Plain-text document sources:
********************

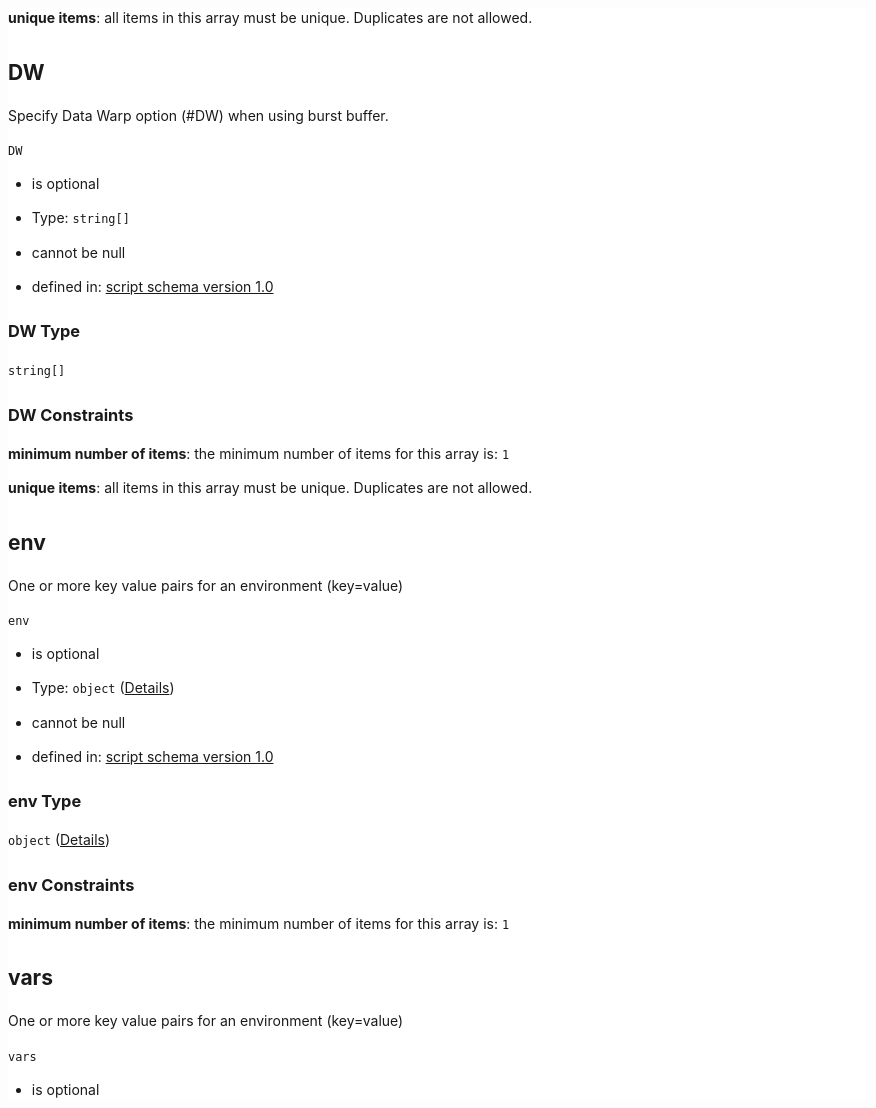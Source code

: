 **unique items**: all items in this array must be unique. Duplicates are not allowed.

## DW

Specify Data Warp option (#DW) when using burst buffer.

`DW`

*   is optional

*   Type: `string[]`

*   cannot be null

*   defined in: [script schema version 1.0](script-v1-properties-dw.md "script-v1.0.schema.json#/properties/DW")

### DW Type

`string[]`

### DW Constraints

**minimum number of items**: the minimum number of items for this array is: `1`

**unique items**: all items in this array must be unique. Duplicates are not allowed.

## env

One or more key value pairs for an environment (key=value)

`env`

*   is optional

*   Type: `object` ([Details](definitions-definitions-env.md))

*   cannot be null

*   defined in: [script schema version 1.0](definitions-definitions-env.md "script-v1.0.schema.json#/properties/env")

### env Type

`object` ([Details](definitions-definitions-env.md))

### env Constraints

**minimum number of items**: the minimum number of items for this array is: `1`

## vars

One or more key value pairs for an environment (key=value)

`vars`

*   is optional

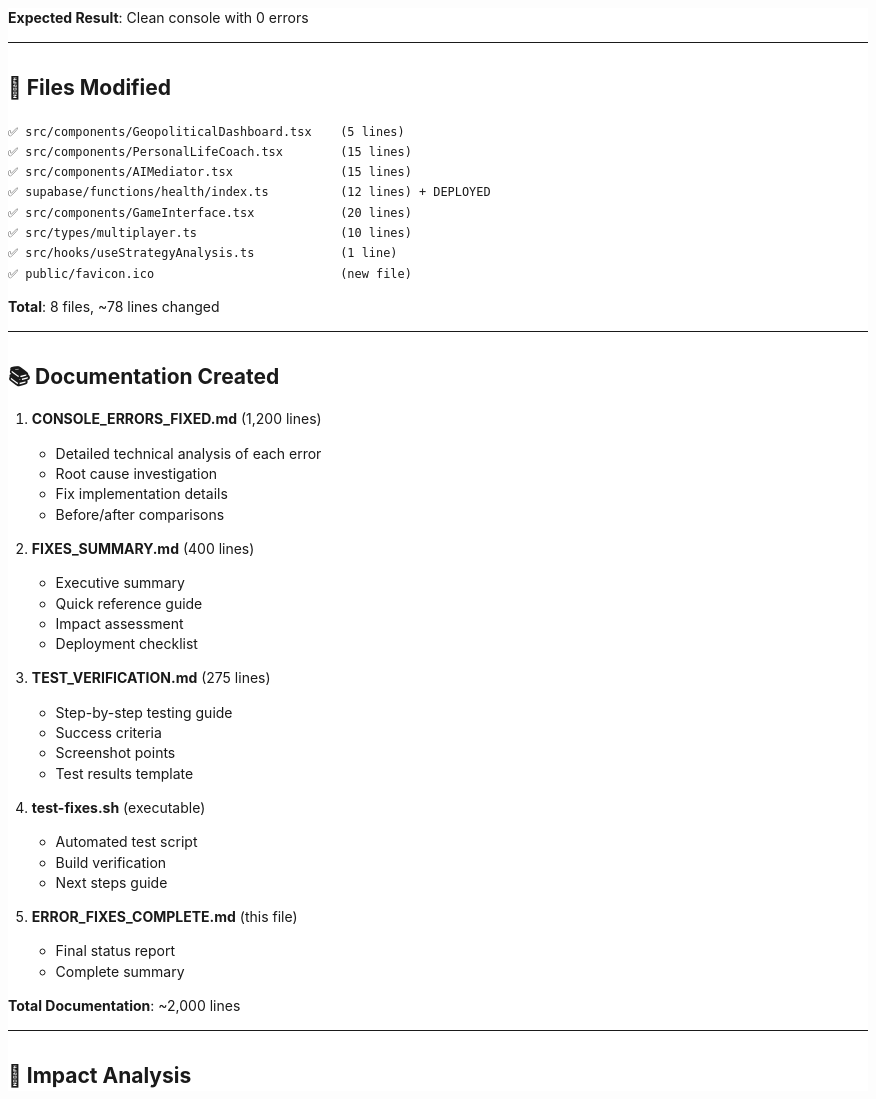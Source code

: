**Expected Result**: Clean console with 0 errors

---

## 📁 Files Modified

```
✅ src/components/GeopoliticalDashboard.tsx    (5 lines)
✅ src/components/PersonalLifeCoach.tsx        (15 lines)
✅ src/components/AIMediator.tsx               (15 lines)
✅ supabase/functions/health/index.ts          (12 lines) + DEPLOYED
✅ src/components/GameInterface.tsx            (20 lines)
✅ src/types/multiplayer.ts                    (10 lines)
✅ src/hooks/useStrategyAnalysis.ts            (1 line)
✅ public/favicon.ico                          (new file)
```

**Total**: 8 files, ~78 lines changed

---

## 📚 Documentation Created

1. **CONSOLE_ERRORS_FIXED.md** (1,200 lines)
   - Detailed technical analysis of each error
   - Root cause investigation
   - Fix implementation details
   - Before/after comparisons

2. **FIXES_SUMMARY.md** (400 lines)
   - Executive summary
   - Quick reference guide
   - Impact assessment
   - Deployment checklist

3. **TEST_VERIFICATION.md** (275 lines)
   - Step-by-step testing guide
   - Success criteria
   - Screenshot points
   - Test results template

4. **test-fixes.sh** (executable)
   - Automated test script
   - Build verification
   - Next steps guide

5. **ERROR_FIXES_COMPLETE.md** (this file)
   - Final status report
   - Complete summary

**Total Documentation**: ~2,000 lines

---

## 🎯 Impact Analysis
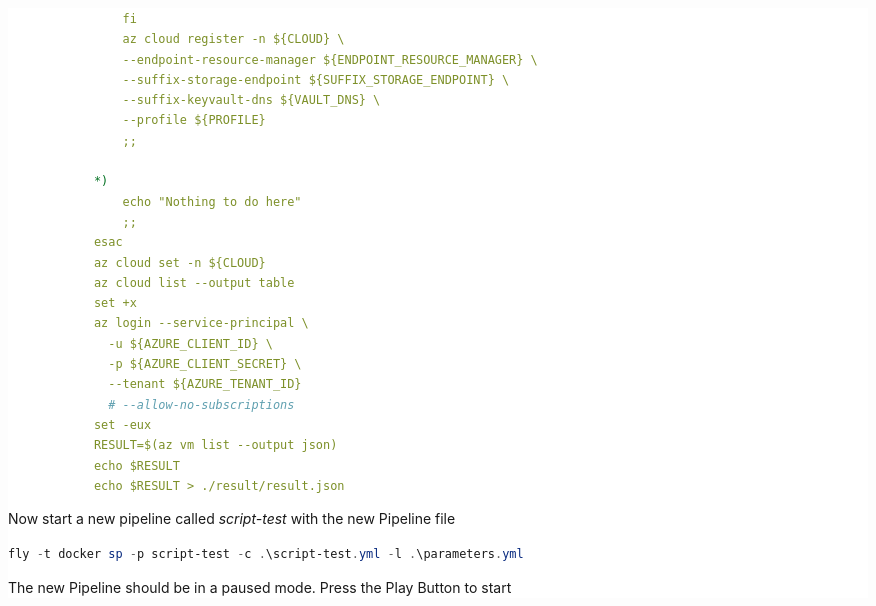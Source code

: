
 ```YAML
                fi
                az cloud register -n ${CLOUD} \
                --endpoint-resource-manager ${ENDPOINT_RESOURCE_MANAGER} \
                --suffix-storage-endpoint ${SUFFIX_STORAGE_ENDPOINT} \
                --suffix-keyvault-dns ${VAULT_DNS} \
                --profile ${PROFILE}
                ;;

            *)
                echo "Nothing to do here"
                ;;
            esac
            az cloud set -n ${CLOUD}
            az cloud list --output table
            set +x
            az login --service-principal \
              -u ${AZURE_CLIENT_ID} \
              -p ${AZURE_CLIENT_SECRET} \
              --tenant ${AZURE_TENANT_ID}
              # --allow-no-subscriptions
            set -eux
            RESULT=$(az vm list --output json)
            echo $RESULT
            echo $RESULT > ./result/result.json
```

Now start a new pipeline called *script-test* with the new Pipeline file

```powershell
fly -t docker sp -p script-test -c .\script-test.yml -l .\parameters.yml
```

The new Pipeline should be in a paused mode. Press the Play Button to start

<figure class="full">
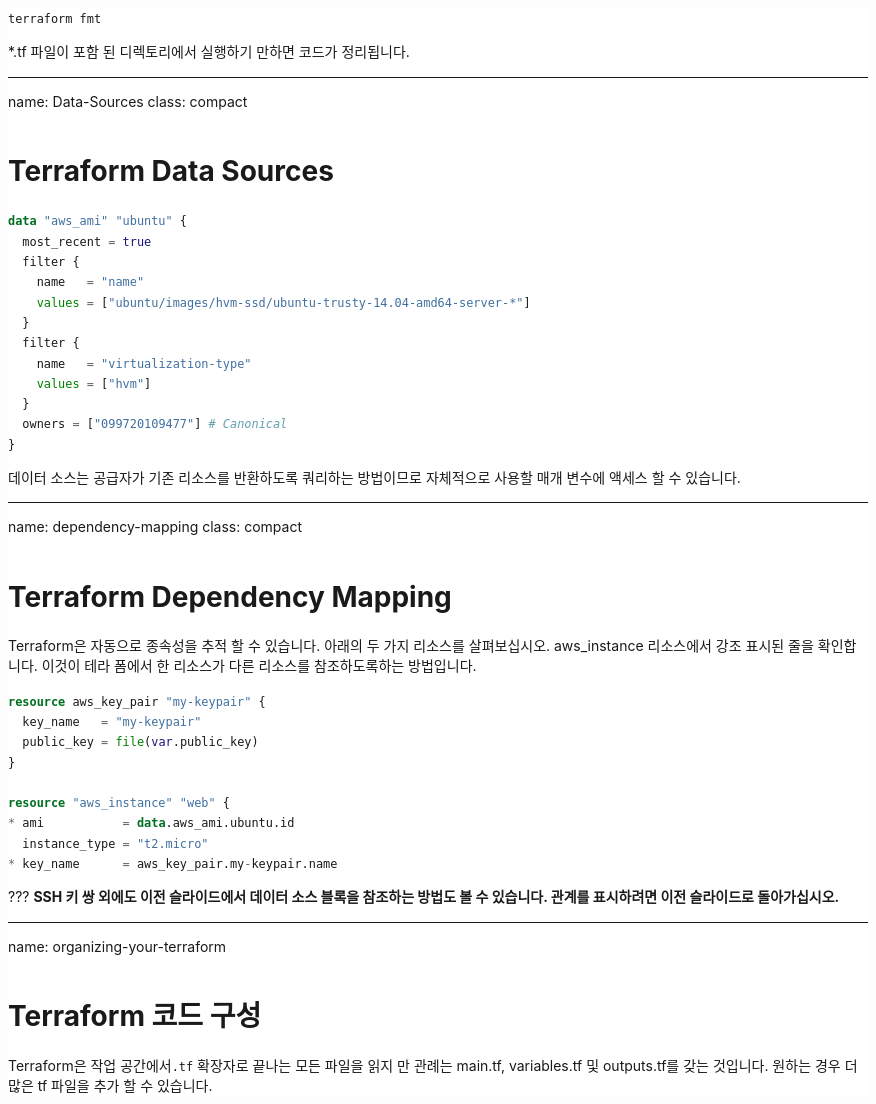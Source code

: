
 ```tex
terraform fmt
```

*.tf 파일이 포함 된 디렉토리에서 실행하기 만하면 코드가 정리됩니다.

---

name: Data-Sources
class: compact

# Terraform Data Sources

```terraform
data "aws_ami" "ubuntu" {
  most_recent = true
  filter {
    name   = "name"
    values = ["ubuntu/images/hvm-ssd/ubuntu-trusty-14.04-amd64-server-*"]
  }
  filter {
    name   = "virtualization-type"
    values = ["hvm"]
  }
  owners = ["099720109477"] # Canonical
}
```
데이터 소스는 공급자가 기존 리소스를 반환하도록 쿼리하는 방법이므로 자체적으로 사용할 매개 변수에 액세스 할 수 있습니다.

---

name: dependency-mapping
class: compact

# Terraform Dependency Mapping
Terraform은 자동으로 종속성을 추적 할 수 있습니다. 아래의 두 가지 리소스를 살펴보십시오. aws_instance 리소스에서 강조 표시된 줄을 확인합니다. 이것이 테라 폼에서 한 리소스가 다른 리소스를 참조하도록하는 방법입니다.

```terraform
resource aws_key_pair "my-keypair" {
  key_name   = "my-keypair"
  public_key = file(var.public_key)
}

resource "aws_instance" "web" {
* ami           = data.aws_ami.ubuntu.id
  instance_type = "t2.micro"
* key_name      = aws_key_pair.my-keypair.name
```
???
**SSH 키 쌍 외에도 이전 슬라이드에서 데이터 소스 블록을 참조하는 방법도 볼 수 있습니다. 관계를 표시하려면 이전 슬라이드로 돌아가십시오.**

---
name: organizing-your-terraform
# Terraform 코드 구성
Terraform은 작업 공간에서`.tf` 확장자로 끝나는 모든 파일을 읽지 만 관례는 main.tf, variables.tf 및 outputs.tf를 갖는 것입니다. 원하는 경우 더 많은 tf 파일을 추가 할 수 있습니다.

********************

This task calls for the records to be copied exactly, without pictures.

Solution to this problem:
Source code

: **unique items**: all items in this array must be unique. Duplicates are not allowed.

## DW

Specify Data Warp option (#DW) when using burst buffer.

`DW`

*   is optional

*   Type: `string[]`

*   cannot be null

*   defined in: [script schema version 1.0](script-v1-properties-dw.md "script-v1.0.schema.json#/properties/DW")

### DW Type

`string[]`

### DW Constraints

**minimum number of items**: the minimum number of items for this array is: `1`

**unique items**: all items in this array must be unique. Duplicates are not allowed.

## env

One or more key value pairs for an environment (key=value)

`env`

*   is optional

*   Type: `object` ([Details](definitions-definitions-env.md))

*   cannot be null

*   defined in: [script schema version 1.0](definitions-definitions-env.md "script-v1.0.schema.json#/properties/env")

### env Type

`object` ([Details](definitions-definitions-env.md))

### env Constraints

**minimum number of items**: the minimum number of items for this array is: `1`

## vars

One or more key value pairs for an environment (key=value)

`vars`

*   is optional

Source code

:**Expected Result**: Clean console with 0 errors

---

## 📁 Files Modified

```
✅ src/components/GeopoliticalDashboard.tsx    (5 lines)
✅ src/components/PersonalLifeCoach.tsx        (15 lines)
✅ src/components/AIMediator.tsx               (15 lines)
✅ supabase/functions/health/index.ts          (12 lines) + DEPLOYED
✅ src/components/GameInterface.tsx            (20 lines)
✅ src/types/multiplayer.ts                    (10 lines)
✅ src/hooks/useStrategyAnalysis.ts            (1 line)
✅ public/favicon.ico                          (new file)
```

**Total**: 8 files, ~78 lines changed

---

## 📚 Documentation Created

1. **CONSOLE_ERRORS_FIXED.md** (1,200 lines)
   - Detailed technical analysis of each error
   - Root cause investigation
   - Fix implementation details
   - Before/after comparisons

2. **FIXES_SUMMARY.md** (400 lines)
   - Executive summary
   - Quick reference guide
   - Impact assessment
   - Deployment checklist

3. **TEST_VERIFICATION.md** (275 lines)
   - Step-by-step testing guide
   - Success criteria
   - Screenshot points
   - Test results template

4. **test-fixes.sh** (executable)
   - Automated test script
   - Build verification
   - Next steps guide

5. **ERROR_FIXES_COMPLETE.md** (this file)
   - Final status report
   - Complete summary

**Total Documentation**: ~2,000 lines

---

## 🎯 Impact Analysis
Source code

:
 ```YAML
                fi
                az cloud register -n ${CLOUD} \
                --endpoint-resource-manager ${ENDPOINT_RESOURCE_MANAGER} \
                --suffix-storage-endpoint ${SUFFIX_STORAGE_ENDPOINT} \
                --suffix-keyvault-dns ${VAULT_DNS} \
                --profile ${PROFILE}
                ;;

            *)
                echo "Nothing to do here"
                ;;
            esac
            az cloud set -n ${CLOUD}
            az cloud list --output table
            set +x
            az login --service-principal \
              -u ${AZURE_CLIENT_ID} \
              -p ${AZURE_CLIENT_SECRET} \
              --tenant ${AZURE_TENANT_ID}
              # --allow-no-subscriptions
            set -eux
            RESULT=$(az vm list --output json)
            echo $RESULT
            echo $RESULT > ./result/result.json
```

Now start a new pipeline called *script-test* with the new Pipeline file

```powershell
fly -t docker sp -p script-test -c .\script-test.yml -l .\parameters.yml
```

The new Pipeline should be in a paused mode. Press the Play Button to start

<figure class="full">
Source code

:
 ```tex
terraform fmt
```

*.tf 파일이 포함 된 디렉토리에서 실행하기 만하면 코드가 정리됩니다.

---

name: Data-Sources
class: compact

# Terraform Data Sources

```terraform
data "aws_ami" "ubuntu" {
  most_recent = true
  filter {
    name   = "name"
    values = ["ubuntu/images/hvm-ssd/ubuntu-trusty-14.04-amd64-server-*"]
  }
  filter {
    name   = "virtualization-type"
    values = ["hvm"]
  }
  owners = ["099720109477"] # Canonical
}
```
데이터 소스는 공급자가 기존 리소스를 반환하도록 쿼리하는 방법이므로 자체적으로 사용할 매개 변수에 액세스 할 수 있습니다.

---

name: dependency-mapping
class: compact

# Terraform Dependency Mapping
Terraform은 자동으로 종속성을 추적 할 수 있습니다. 아래의 두 가지 리소스를 살펴보십시오. aws_instance 리소스에서 강조 표시된 줄을 확인합니다. 이것이 테라 폼에서 한 리소스가 다른 리소스를 참조하도록하는 방법입니다.

```terraform
resource aws_key_pair "my-keypair" {
  key_name   = "my-keypair"
  public_key = file(var.public_key)
}

resource "aws_instance" "web" {
* ami           = data.aws_ami.ubuntu.id
  instance_type = "t2.micro"
* key_name      = aws_key_pair.my-keypair.name
```
???
**SSH 키 쌍 외에도 이전 슬라이드에서 데이터 소스 블록을 참조하는 방법도 볼 수 있습니다. 관계를 표시하려면 이전 슬라이드로 돌아가십시오.**

---
name: organizing-your-terraform
# Terraform 코드 구성
Terraform은 작업 공간에서`.tf` 확장자로 끝나는 모든 파일을 읽지 만 관례는 main.tf, variables.tf 및 outputs.tf를 갖는 것입니다. 원하는 경우 더 많은 tf 파일을 추가 할 수 있습니다.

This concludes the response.